Visualization of New York City Hall Library Publications


Visualization

Introduction

In local government, agencies file various types of reports on their activities to organize information and to inform the public and elected officials of the work they are doing and the progress they’re making.  These reports include everything from budget reports to legislative documentation.  From these reports, it is possible to detect trends which can inform future government actions.   This presentation seeks to show how many reports are filed each year, what are the most common types of reports filed, and which agencies are the most active in New York’s City Hall.

Materials

To best represent all of the information for this presentation, the program TableauPublic was utilized.  The information for this presentation was drawn from the NYC Open Data, a compilation of various datasets that were collected from New York City government agencies.

Methods

This presentation uses three visualizations.  The first is a line graph representing the number of publications made by City Hall over time.  The second is a bar graph showing how many publications were produced by the top ten most active agencies.  The third is a packed bubble chart showing what types of reports were made for the different topics.

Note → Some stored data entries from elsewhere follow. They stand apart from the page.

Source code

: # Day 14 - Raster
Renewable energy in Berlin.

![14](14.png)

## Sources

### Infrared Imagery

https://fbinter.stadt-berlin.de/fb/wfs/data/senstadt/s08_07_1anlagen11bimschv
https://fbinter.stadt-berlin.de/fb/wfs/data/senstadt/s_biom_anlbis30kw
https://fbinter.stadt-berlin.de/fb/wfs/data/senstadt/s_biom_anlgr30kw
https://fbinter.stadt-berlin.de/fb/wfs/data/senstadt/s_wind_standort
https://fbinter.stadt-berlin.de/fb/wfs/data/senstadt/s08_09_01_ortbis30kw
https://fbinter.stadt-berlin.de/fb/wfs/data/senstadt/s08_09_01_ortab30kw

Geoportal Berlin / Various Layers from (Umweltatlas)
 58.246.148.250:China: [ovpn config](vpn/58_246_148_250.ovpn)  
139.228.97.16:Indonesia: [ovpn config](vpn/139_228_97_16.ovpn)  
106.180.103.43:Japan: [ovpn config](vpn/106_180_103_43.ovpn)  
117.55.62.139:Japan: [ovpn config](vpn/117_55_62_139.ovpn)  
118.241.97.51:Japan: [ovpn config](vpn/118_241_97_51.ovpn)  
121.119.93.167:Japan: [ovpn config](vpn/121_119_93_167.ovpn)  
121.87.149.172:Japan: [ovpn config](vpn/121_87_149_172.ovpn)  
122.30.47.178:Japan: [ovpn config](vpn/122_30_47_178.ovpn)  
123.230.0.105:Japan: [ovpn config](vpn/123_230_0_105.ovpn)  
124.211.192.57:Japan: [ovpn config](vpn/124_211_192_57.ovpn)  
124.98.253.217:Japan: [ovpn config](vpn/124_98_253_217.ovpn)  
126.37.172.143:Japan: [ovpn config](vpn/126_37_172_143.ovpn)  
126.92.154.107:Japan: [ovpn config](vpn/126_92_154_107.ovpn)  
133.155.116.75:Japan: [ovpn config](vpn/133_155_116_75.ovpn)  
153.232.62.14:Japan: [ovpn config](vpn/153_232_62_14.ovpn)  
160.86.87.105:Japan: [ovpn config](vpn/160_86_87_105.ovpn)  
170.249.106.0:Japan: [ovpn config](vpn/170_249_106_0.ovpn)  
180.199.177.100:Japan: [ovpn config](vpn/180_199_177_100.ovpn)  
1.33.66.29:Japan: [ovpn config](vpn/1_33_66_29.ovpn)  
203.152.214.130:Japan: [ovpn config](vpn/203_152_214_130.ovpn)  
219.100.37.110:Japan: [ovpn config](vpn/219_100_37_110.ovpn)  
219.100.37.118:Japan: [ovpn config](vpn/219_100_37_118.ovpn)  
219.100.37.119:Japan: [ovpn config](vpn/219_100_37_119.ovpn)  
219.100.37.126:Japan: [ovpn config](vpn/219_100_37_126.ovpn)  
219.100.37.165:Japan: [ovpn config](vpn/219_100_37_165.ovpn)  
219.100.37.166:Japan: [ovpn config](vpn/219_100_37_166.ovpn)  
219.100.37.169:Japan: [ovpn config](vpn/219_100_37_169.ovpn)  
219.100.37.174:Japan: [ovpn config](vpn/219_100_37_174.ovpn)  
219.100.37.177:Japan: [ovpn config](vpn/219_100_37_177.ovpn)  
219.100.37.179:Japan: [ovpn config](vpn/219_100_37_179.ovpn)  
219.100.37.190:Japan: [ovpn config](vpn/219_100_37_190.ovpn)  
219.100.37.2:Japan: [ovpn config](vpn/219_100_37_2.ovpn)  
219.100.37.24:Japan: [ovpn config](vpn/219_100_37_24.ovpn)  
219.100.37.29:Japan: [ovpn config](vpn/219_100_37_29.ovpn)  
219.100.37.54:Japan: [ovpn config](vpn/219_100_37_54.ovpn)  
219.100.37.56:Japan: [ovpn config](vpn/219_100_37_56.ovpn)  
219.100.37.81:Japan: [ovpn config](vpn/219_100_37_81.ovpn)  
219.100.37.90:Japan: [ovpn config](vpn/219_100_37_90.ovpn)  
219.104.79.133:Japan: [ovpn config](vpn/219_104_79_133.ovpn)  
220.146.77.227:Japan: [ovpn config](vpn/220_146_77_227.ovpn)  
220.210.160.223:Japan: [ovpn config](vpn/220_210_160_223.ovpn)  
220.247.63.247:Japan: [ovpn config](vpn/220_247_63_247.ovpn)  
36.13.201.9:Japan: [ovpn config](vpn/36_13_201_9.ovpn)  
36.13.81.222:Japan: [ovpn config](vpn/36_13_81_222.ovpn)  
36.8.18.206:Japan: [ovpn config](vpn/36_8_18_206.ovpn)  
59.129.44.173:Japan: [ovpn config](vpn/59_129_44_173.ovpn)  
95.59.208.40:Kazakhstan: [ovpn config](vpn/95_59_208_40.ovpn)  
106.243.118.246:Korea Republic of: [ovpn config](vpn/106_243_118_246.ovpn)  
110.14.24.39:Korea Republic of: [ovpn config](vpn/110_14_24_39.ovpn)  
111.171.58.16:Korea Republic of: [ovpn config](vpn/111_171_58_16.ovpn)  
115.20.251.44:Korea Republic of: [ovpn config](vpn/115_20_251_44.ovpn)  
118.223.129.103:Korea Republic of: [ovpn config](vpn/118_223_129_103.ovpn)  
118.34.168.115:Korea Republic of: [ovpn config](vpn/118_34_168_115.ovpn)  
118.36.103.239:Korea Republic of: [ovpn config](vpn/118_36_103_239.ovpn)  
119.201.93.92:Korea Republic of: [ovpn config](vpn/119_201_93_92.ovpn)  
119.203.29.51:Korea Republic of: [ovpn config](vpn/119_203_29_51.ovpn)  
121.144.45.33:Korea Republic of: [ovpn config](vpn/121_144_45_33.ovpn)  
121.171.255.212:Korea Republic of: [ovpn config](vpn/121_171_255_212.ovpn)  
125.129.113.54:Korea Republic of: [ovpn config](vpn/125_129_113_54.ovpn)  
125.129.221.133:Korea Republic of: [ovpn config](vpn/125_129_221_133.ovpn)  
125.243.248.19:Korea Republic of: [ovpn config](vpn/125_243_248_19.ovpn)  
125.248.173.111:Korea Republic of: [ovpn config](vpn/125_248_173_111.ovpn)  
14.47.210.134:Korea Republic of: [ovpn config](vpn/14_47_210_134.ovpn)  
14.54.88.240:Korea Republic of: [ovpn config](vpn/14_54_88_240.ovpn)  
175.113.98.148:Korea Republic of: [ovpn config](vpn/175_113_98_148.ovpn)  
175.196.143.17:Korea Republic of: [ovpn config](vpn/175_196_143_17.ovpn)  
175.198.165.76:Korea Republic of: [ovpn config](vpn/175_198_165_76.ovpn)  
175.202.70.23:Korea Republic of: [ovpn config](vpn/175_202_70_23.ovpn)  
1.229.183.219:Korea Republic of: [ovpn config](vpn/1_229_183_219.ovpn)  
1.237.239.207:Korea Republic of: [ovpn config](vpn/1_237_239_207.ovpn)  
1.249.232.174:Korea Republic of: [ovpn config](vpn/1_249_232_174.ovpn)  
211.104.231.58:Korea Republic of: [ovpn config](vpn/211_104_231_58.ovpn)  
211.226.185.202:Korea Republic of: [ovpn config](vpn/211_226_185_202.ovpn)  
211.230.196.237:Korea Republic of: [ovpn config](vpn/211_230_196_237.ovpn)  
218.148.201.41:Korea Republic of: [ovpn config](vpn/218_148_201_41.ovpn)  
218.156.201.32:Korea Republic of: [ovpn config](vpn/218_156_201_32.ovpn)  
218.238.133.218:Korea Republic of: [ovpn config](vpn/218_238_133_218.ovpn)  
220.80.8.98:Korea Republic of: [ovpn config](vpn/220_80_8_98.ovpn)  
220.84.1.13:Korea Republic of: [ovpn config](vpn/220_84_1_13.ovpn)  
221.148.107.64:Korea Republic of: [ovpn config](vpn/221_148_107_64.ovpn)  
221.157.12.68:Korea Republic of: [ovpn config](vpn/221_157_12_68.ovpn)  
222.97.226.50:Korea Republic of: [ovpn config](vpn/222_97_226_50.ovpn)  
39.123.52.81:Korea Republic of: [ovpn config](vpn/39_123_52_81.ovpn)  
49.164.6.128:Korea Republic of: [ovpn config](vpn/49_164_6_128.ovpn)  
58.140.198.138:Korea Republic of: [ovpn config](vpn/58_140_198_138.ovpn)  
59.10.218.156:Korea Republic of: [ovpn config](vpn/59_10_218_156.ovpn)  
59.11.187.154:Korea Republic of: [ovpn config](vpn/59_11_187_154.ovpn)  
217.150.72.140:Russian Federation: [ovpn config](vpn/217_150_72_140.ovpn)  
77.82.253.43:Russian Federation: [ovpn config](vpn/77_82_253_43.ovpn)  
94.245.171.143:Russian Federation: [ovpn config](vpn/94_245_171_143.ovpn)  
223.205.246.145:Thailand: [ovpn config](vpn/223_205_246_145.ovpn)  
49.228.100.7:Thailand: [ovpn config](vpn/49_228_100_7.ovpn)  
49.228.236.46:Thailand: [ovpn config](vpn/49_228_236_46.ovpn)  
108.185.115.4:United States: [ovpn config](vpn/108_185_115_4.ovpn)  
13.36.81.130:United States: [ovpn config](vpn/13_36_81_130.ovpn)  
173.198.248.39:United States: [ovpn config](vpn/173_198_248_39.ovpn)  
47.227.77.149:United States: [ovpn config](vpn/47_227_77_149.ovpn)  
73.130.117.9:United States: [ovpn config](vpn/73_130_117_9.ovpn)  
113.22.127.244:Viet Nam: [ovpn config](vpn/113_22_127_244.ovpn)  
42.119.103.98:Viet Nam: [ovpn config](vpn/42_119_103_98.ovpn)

User testing was conducted both face-to-face and through social media.  The tests included one interview, two observations, and a Likart scale.  All of the testers come from different backgrounds and have varying degrees of experience with regard to data visualization, local government, and library publications.  For example, one tester is a journalist who has covered events at City Hall before, but otherwise has no experience with the institution.  Another tester is a grant writer for non-profit organizations with a background in law.  The third tester is knowledgeable about statistics and has experience in creating information visualization.  The Likart scale was sent to an educator who had experience with colorblind people.

Design Choice Rational

The line graph was chosen for the first chart because it is the easiest way to showcase the number of publications filed over time.  It’s simple, easy to read, and provides context for the two graphs below it.  The only difficulty was that one user felt the title of the presentation was the title of that first graph alone.  Because of this, he didn’t realize that the other two graphs were connected.  To rectify this, the main title was bolded and centered to clarify the information for the reader.

Due to the vast number of agencies who published their works to the New York City Hall library, the number of agencies on the second graph was reduced to the top ten.  Initially, the graph was created through vertical bars, but one user felt that horizontal bars were easier to understand because they could be read. Color-coding was also provided in the first draft of the graph to show the range of topics.  However, one user who didn’t have a strong affinity for color found it confusing that two graphs were color-coded.  Because of this, the color-coding was removed from the second graph.  It was also moved above to make more room for the third graph.

The packed bubble graph was perhaps the most complicated to work with, but in turn, it became the most interesting.  Initially, several visualizations were examined to determine which would best represent the information.  The packed bubble graph was chosen because it was the easiest to interpret.  The size of the bubbles related to the number of publications regarding specific topics, and they were also color-coded by the types of reports published under each topic.  One user felt that sharp contrast between colors would be better than a standard pallet.  As such, a gradient between green and gold was used for the color-coding.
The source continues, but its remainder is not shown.